● INSTRUCTIONS FOR THE TASK:
Each line of the records that holds "Teams" should be shown in full.

● PROVIDED RECORDS:
____

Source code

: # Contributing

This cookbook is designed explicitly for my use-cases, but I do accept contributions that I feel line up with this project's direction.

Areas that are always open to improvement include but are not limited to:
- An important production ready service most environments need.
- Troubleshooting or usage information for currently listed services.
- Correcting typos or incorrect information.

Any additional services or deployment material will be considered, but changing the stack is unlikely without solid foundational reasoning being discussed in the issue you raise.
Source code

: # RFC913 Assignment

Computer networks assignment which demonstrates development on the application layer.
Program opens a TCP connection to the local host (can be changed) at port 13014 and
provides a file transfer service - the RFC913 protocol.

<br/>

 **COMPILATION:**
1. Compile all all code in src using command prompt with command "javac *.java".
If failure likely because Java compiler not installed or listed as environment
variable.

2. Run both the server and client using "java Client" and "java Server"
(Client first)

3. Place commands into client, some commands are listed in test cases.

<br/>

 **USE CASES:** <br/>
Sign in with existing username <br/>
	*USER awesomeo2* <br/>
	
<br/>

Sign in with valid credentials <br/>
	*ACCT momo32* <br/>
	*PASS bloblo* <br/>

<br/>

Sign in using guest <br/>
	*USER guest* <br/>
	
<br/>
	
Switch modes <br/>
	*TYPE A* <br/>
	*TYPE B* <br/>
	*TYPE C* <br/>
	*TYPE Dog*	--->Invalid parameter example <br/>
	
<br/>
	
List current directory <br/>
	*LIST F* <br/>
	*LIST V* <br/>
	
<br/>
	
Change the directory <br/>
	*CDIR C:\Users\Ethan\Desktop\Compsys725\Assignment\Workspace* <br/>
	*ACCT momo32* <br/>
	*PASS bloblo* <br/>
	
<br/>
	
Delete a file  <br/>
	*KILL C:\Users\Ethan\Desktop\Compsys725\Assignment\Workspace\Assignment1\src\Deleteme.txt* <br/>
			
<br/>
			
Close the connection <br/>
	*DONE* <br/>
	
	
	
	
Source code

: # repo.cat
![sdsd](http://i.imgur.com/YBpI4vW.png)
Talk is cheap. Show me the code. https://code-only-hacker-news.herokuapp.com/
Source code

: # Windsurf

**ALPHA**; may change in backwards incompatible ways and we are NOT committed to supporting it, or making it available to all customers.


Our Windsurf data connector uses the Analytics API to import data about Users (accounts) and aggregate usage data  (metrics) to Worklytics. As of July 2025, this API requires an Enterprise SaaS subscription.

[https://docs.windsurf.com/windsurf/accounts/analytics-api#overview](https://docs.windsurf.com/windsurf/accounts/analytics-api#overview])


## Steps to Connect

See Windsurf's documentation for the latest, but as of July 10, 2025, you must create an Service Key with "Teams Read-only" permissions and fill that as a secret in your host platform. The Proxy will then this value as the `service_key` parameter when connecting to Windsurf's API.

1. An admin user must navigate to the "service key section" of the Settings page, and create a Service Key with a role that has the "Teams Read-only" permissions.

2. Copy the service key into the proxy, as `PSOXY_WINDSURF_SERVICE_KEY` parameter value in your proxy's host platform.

____

● YOUR SOLUTION:
See Windsurf's documentation for the latest, but as of July 10, 2025, you must create an Service Key with "Teams Read-only" permissions and fill that as a secret in your host platform. The Proxy will then this value as the `service_key` parameter when connecting to Windsurf's API.
1. An admin user must navigate to the "service key section" of the Settings page, and create a Service Key with a role that has the "Teams Read-only" permissions.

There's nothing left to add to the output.